ASSIGNED TASK
All lines of the data shown below should be output exactly as they stand.

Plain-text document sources

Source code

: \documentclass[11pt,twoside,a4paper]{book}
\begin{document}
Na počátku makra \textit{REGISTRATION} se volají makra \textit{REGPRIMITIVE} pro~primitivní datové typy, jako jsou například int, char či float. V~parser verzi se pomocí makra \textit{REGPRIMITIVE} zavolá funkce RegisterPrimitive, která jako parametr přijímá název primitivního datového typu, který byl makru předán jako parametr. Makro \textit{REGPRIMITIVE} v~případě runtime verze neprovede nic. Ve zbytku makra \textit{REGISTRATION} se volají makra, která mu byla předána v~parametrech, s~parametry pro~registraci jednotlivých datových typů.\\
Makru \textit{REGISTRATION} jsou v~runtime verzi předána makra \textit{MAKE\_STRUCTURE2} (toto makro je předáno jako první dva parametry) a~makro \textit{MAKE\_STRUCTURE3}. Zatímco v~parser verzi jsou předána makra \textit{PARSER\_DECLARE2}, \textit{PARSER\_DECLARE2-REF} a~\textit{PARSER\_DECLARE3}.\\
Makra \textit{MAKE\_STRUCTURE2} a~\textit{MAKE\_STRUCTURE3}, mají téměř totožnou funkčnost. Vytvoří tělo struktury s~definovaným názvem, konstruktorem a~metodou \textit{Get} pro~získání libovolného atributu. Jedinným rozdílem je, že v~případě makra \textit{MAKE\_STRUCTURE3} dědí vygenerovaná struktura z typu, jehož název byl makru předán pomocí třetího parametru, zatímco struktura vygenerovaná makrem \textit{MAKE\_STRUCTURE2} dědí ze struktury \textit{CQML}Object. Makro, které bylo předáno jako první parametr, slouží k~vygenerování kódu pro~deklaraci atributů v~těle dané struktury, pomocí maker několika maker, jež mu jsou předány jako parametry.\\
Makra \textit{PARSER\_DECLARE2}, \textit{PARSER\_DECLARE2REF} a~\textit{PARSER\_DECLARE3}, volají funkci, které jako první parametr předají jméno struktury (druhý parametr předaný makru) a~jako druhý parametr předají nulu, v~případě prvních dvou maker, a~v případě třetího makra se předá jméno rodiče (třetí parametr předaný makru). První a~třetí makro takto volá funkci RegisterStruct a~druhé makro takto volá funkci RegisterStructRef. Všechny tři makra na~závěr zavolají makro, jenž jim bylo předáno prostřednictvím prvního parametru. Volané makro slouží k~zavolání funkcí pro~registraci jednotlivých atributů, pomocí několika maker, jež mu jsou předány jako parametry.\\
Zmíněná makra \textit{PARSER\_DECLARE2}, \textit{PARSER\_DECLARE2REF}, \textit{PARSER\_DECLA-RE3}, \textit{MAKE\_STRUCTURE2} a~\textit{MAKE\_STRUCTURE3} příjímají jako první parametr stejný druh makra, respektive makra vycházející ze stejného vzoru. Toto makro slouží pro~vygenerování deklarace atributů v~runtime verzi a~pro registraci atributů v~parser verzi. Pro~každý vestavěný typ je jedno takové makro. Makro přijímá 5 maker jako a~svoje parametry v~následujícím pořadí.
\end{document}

ANSWER SECTION
Source code

: \documentclass[11pt,twoside,a4paper]{book}
\begin{document}
Na počátku makra \textit{REGISTRATION} se volají makra \textit{REGPRIMITIVE} pro~primitivní datové typy, jako jsou například int, char či float. V~parser verzi se pomocí makra \textit{REGPRIMITIVE} zavolá funkce RegisterPrimitive, která jako parametr přijímá název primitivního datového typu, který byl makru předán jako parametr. Makro \textit{REGPRIMITIVE} v~případě runtime verze neprovede nic. Ve zbytku makra \textit{REGISTRATION} se volají makra, která mu byla předána v~parametrech, s~parametry pro~registraci jednotlivých datových typů.\\
Makru \textit{REGISTRATION} jsou v~runtime verzi předána makra \textit{MAKE\_STRUCTURE2} (toto makro je předáno jako první dva parametry) a~makro \textit{MAKE\_STRUCTURE3}. Zatímco v~parser verzi jsou předána makra \textit{PARSER\_DECLARE2}, \textit{PARSER\_DECLARE2-REF} a~\textit{PARSER\_DECLARE3}.\\
Makra \textit{MAKE\_STRUCTURE2} a~\textit{MAKE\_STRUCTURE3}, mají téměř totožnou funkčnost. Vytvoří tělo struktury s~definovaným názvem, konstruktorem a~metodou \textit{Get} pro~získání libovolného atributu. Jedinným rozdílem je, že v~případě makra \textit{MAKE\_STRUCTURE3} dědí vygenerovaná struktura z typu, jehož název byl makru předán pomocí třetího parametru, zatímco struktura vygenerovaná makrem \textit{MAKE\_STRUCTURE2} dědí ze struktury \textit{CQML}Object. Makro, které bylo předáno jako první parametr, slouží k~vygenerování kódu pro~deklaraci atributů v~těle dané struktury, pomocí maker několika maker, jež mu jsou předány jako parametry.\\
Makra \textit{PARSER\_DECLARE2}, \textit{PARSER\_DECLARE2REF} a~\textit{PARSER\_DECLARE3}, volají funkci, které jako první parametr předají jméno struktury (druhý parametr předaný makru) a~jako druhý parametr předají nulu, v~případě prvních dvou maker, a~v případě třetího makra se předá jméno rodiče (třetí parametr předaný makru). První a~třetí makro takto volá funkci RegisterStruct a~druhé makro takto volá funkci RegisterStructRef. Všechny tři makra na~závěr zavolají makro, jenž jim bylo předáno prostřednictvím prvního parametru. Volané makro slouží k~zavolání funkcí pro~registraci jednotlivých atributů, pomocí několika maker, jež mu jsou předány jako parametry.\\
Zmíněná makra \textit{PARSER\_DECLARE2}, \textit{PARSER\_DECLARE2REF}, \textit{PARSER\_DECLA-RE3}, \textit{MAKE\_STRUCTURE2} a~\textit{MAKE\_STRUCTURE3} příjímají jako první parametr stejný druh makra, respektive makra vycházející ze stejného vzoru. Toto makro slouží pro~vygenerování deklarace atributů v~runtime verzi a~pro registraci atributů v~parser verzi. Pro~každý vestavěný typ je jedno takové makro. Makro přijímá 5 maker jako a~svoje parametry v~následujícím pořadí.
\end{document}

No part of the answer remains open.